• [ASSIGNMENT] When a line of the records below contains the string "with", copy that whole line.

---------- DATASET CONTENT ----------

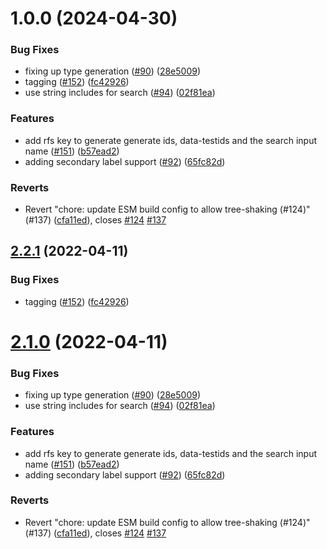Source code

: # 1.0.0 (2024-04-30)


### Bug Fixes

* fixing up type generation ([#90](https://github.com/cleburu/react-flags-select/issues/90)) ([28e5009](https://github.com/cleburu/react-flags-select/commit/28e500956671b7a64a5b362f285b73d882d36443))
* tagging ([#152](https://github.com/cleburu/react-flags-select/issues/152)) ([fc42926](https://github.com/cleburu/react-flags-select/commit/fc42926dec6b8dbf6961d1b7c6c9171654d0dded))
* use string includes for search ([#94](https://github.com/cleburu/react-flags-select/issues/94)) ([02f81ea](https://github.com/cleburu/react-flags-select/commit/02f81eaea6a130952d305bb10c79df14fb2a92e0))


### Features

* add rfs key to generate generate ids, data-testids and the search input name ([#151](https://github.com/cleburu/react-flags-select/issues/151)) ([b57ead2](https://github.com/cleburu/react-flags-select/commit/b57ead25066c3a9c42c74d3c4cb50e41a510afa3))
* adding secondary label support ([#92](https://github.com/cleburu/react-flags-select/issues/92)) ([65fc82d](https://github.com/cleburu/react-flags-select/commit/65fc82df325f123d3aab93090a311d4776fde9fc))


### Reverts

* Revert "chore: update ESM build config to allow tree-shaking (#124)" (#137) ([cfa11ed](https://github.com/cleburu/react-flags-select/commit/cfa11edda5cac4ad272e73c1b7ac6cc6c9fe2d08)), closes [#124](https://github.com/cleburu/react-flags-select/issues/124) [#137](https://github.com/cleburu/react-flags-select/issues/137)

## [2.2.1](https://github.com/ekwonye-richard/react-flags-select/compare/v2.2.0...v2.2.1) (2022-04-11)


### Bug Fixes

* tagging ([#152](https://github.com/ekwonye-richard/react-flags-select/issues/152)) ([fc42926](https://github.com/ekwonye-richard/react-flags-select/commit/fc42926dec6b8dbf6961d1b7c6c9171654d0dded))

# [2.1.0](https://github.com/ekwonye-richard/react-flags-select/compare/v2.0.2...v2.1.0) (2022-04-11)


### Bug Fixes

* fixing up type generation ([#90](https://github.com/ekwonye-richard/react-flags-select/issues/90)) ([28e5009](https://github.com/ekwonye-richard/react-flags-select/commit/28e500956671b7a64a5b362f285b73d882d36443))
* use string includes for search ([#94](https://github.com/ekwonye-richard/react-flags-select/issues/94)) ([02f81ea](https://github.com/ekwonye-richard/react-flags-select/commit/02f81eaea6a130952d305bb10c79df14fb2a92e0))


### Features

* add rfs key to generate generate ids, data-testids and the search input name ([#151](https://github.com/ekwonye-richard/react-flags-select/issues/151)) ([b57ead2](https://github.com/ekwonye-richard/react-flags-select/commit/b57ead25066c3a9c42c74d3c4cb50e41a510afa3))
* adding secondary label support ([#92](https://github.com/ekwonye-richard/react-flags-select/issues/92)) ([65fc82d](https://github.com/ekwonye-richard/react-flags-select/commit/65fc82df325f123d3aab93090a311d4776fde9fc))


### Reverts

* Revert "chore: update ESM build config to allow tree-shaking (#124)" (#137) ([cfa11ed](https://github.com/ekwonye-richard/react-flags-select/commit/cfa11edda5cac4ad272e73c1b7ac6cc6c9fe2d08)), closes [#124](https://github.com/ekwonye-richard/react-flags-select/issues/124) [#137](https://github.com/ekwonye-richard/react-flags-select/issues/137)
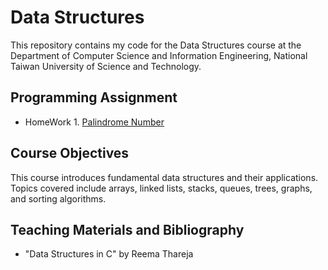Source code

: # Data Structures
This repository contains my code for the Data Structures course at the Department of Computer Science and Information Engineering, National Taiwan University of Science and Technology.

## Programming Assignment
- HomeWork 1. [Palindrome Number](https://github.com/yxleong/NTUST-assignments/tree/main/CS2002302_DataStructures/HW0_PalindromeNumber)

## Course Objectives
This course introduces fundamental data structures and their applications. Topics covered include arrays, linked lists, stacks, queues, trees, graphs, and sorting algorithms.

## Teaching Materials and Bibliography
- "Data Structures in C" by Reema Thareja
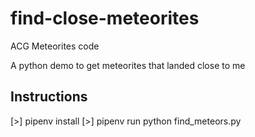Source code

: # find-close-meteorites
ACG Meteorites code

A python demo to get meteorites that landed close to me

Instructions
---
[>] pipenv install
[>] pipenv run python find_meteors.py


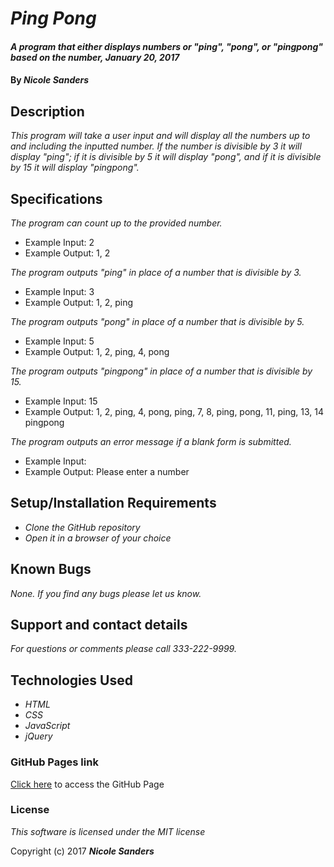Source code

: # _Ping Pong_

#### _A program that either displays numbers or "ping", "pong", or "pingpong" based on the number, January 20, 2017_

#### By _**Nicole Sanders**_

## Description

_This program will take a user input and will display all the numbers up to and including the inputted number. If the number is divisible by 3 it will display "ping"; if it is divisible by 5 it will display "pong", and if it is divisible by 15 it will display "pingpong"._

## Specifications

_The program can count up to the provided number._

* Example Input: 2
* Example Output: 1, 2

_The program outputs "ping" in place of a number that is divisible by 3._

* Example Input: 3
* Example Output: 1, 2, ping

_The program outputs "pong" in place of a number that is divisible by 5._

* Example Input: 5
* Example Output: 1, 2, ping, 4, pong

_The program outputs "pingpong" in place of a number that is divisible by 15._

* Example Input: 15
* Example Output: 1, 2, ping, 4, pong, ping, 7, 8, ping, pong, 11, ping, 13, 14 pingpong

_The program outputs an error message if a blank form is submitted._

* Example Input:
* Example Output: Please enter a number

## Setup/Installation Requirements

* _Clone the GitHub repository_
* _Open it in a browser of your choice_

## Known Bugs

_None. If you find any bugs please let us know._

## Support and contact details

_For questions or comments please call 333-222-9999._

## Technologies Used

* _HTML_
* _CSS_
* _JavaScript_
* _jQuery_

### GitHub Pages link

[Click here](https://nsanders9022.github.io/ping-pong/) to access the GitHub Page

### License

*This software is licensed under the MIT license*

Copyright (c) 2017 **_Nicole Sanders_**
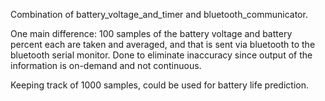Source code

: Combination of battery_voltage_and_timer and bluetooth_communicator.

One main difference: 100 samples of the battery voltage and battery percent each are taken and averaged, and that is sent via bluetooth to the bluetooth serial monitor. Done to eliminate inaccuracy since output of the information is on-demand and not continuous.

Keeping track of 1000 samples, could be used for battery life prediction.
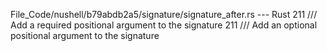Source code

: File_Code/nushell/b79abdb2a5/signature/signature_after.rs --- Rust
211     /// Add a required positional argument to the signature                                                                                              211     /// Add an optional positional argument to the signature

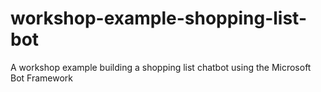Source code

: # workshop-example-shopping-list-bot
A workshop example building a shopping list chatbot using the Microsoft Bot Framework
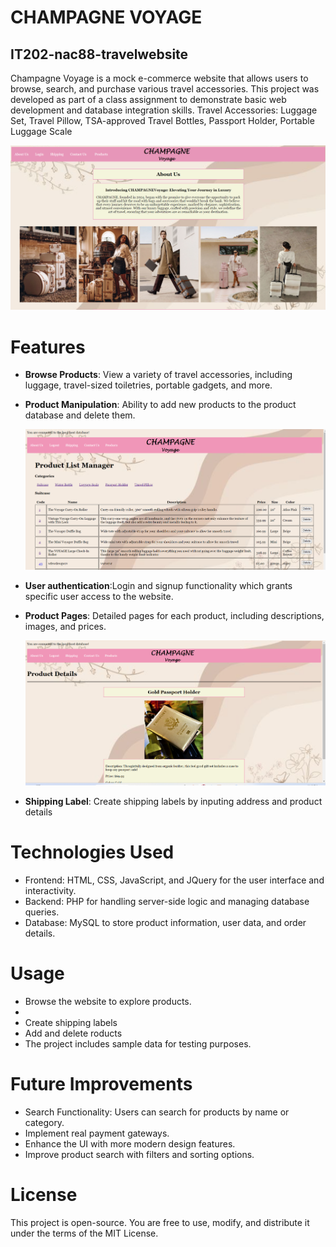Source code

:# CHAMPAGNE VOYAGE
## IT202-nac88-travelwebsite
Champagne Voyage is a mock e-commerce website that allows users to browse, search, and purchase various travel accessories. This project was developed as part of a class assignment to demonstrate basic web development and database integration skills. Travel Accessories:	Luggage Set, Travel Pillow, TSA-approved Travel Bottles, Passport Holder, Portable Luggage Scale

 ![Screenshot of Home Page](https://github.com/NahallahC/IT202-nac88-travelwebsite/blob/main/screenshots/guestHome.png)

# Features
- **Browse Products**: View a variety of travel accessories, including luggage, travel-sized toiletries, portable gadgets, and more.
- **Product Manipulation**: Ability to add new products to the product database and delete them.
   
  ![Screenshot of Product List](https://github.com/NahallahC/IT202-nac88-travelwebsite/blob/main/screenshots/userProductList.png)
- **User authentication**:Login and signup functionality which grants specific user access to the website.
- **Product Pages**: Detailed pages for each product, including descriptions, images, and prices.
  
  ![Screenshot of Product List](https://github.com/NahallahC/IT202-nac88-travelwebsite/blob/main/screenshots/userProductItem.png)
- **Shipping Label**: Create shipping labels by inputing address and product details



# Technologies Used
- Frontend: HTML, CSS, JavaScript, and JQuery for the user interface and interactivity.
- Backend: PHP for handling server-side logic and managing database queries.
- Database: MySQL to store product information, user data, and order details.

# Usage
- Browse the website to explore products.
- 
- Create shipping labels
- Add and delete roducts
- The project includes sample data for testing purposes.

# Future Improvements
- Search Functionality: Users can search for products by name or category.
- Implement real payment gateways.
- Enhance the UI with more modern design features.
- Improve product search with filters and sorting options.

# License
This project is open-source. You are free to use, modify, and distribute it under the terms of the MIT License.
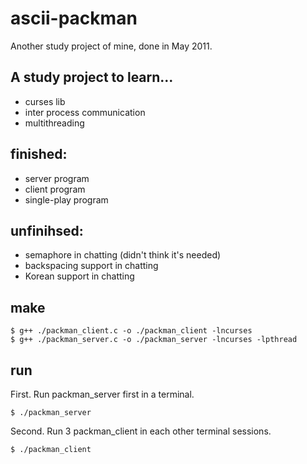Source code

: ascii-packman
=============
Another study project of mine, done in May 2011.

## A study project to learn...

- curses lib
- inter process communication
- multithreading

## finished:

- server program
- client program
- single-play program

## unfinihsed:

- semaphore in chatting (didn't think it's needed)
- backspacing support in chatting
- Korean support in chatting

## make

    $ g++ ./packman_client.c -o ./packman_client -lncurses
    $ g++ ./packman_server.c -o ./packman_server -lncurses -lpthread

## run

First. Run packman_server first in a terminal.

    $ ./packman_server

Second. Run 3 packman_client in each other terminal sessions.

    $ ./packman_client

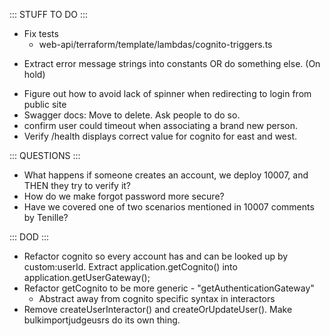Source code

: ::: STUFF TO DO :::
- Fix tests
  - web-api/terraform/template/lambdas/cognito-triggers.ts
+ Extract error message strings into constants OR do something else. (On hold)
- Figure out how to avoid lack of spinner when redirecting to login from public site
- Swagger docs: Move to delete. Ask people to do so.
- confirm user could timeout when associating a brand new person.
- Verify /health displays correct value for cognito for east and west.

::: QUESTIONS :::
- What happens if someone creates an account, we deploy 10007, and THEN they try to verify it?
- How do we make forgot password more secure? 
- Have we covered one of two scenarios mentioned in 10007 comments by Tenille?

::: DOD :::
- Refactor cognito so every account has and can be looked up by custom:userId. Extract application.getCognito() into application.getUserGateway();
- Refactor getCognito to be more generic - "getAuthenticationGateway"
  - Abstract away from cognito specific syntax in interactors
- Remove createUserInteractor() and createOrUpdateUser(). Make bulkimportjudgeusrs do its own thing.
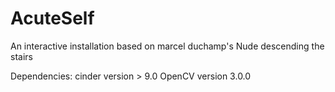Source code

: # AcuteSelf
An interactive installation based on marcel duchamp's Nude descending the stairs

Dependencies:
  cinder version > 9.0
  OpenCV version 3.0.0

----------

• [SOLUTION TO THE EXERCISE]
- Enhance the UI with more modern design features.
- Improve product search with filters and sorting options.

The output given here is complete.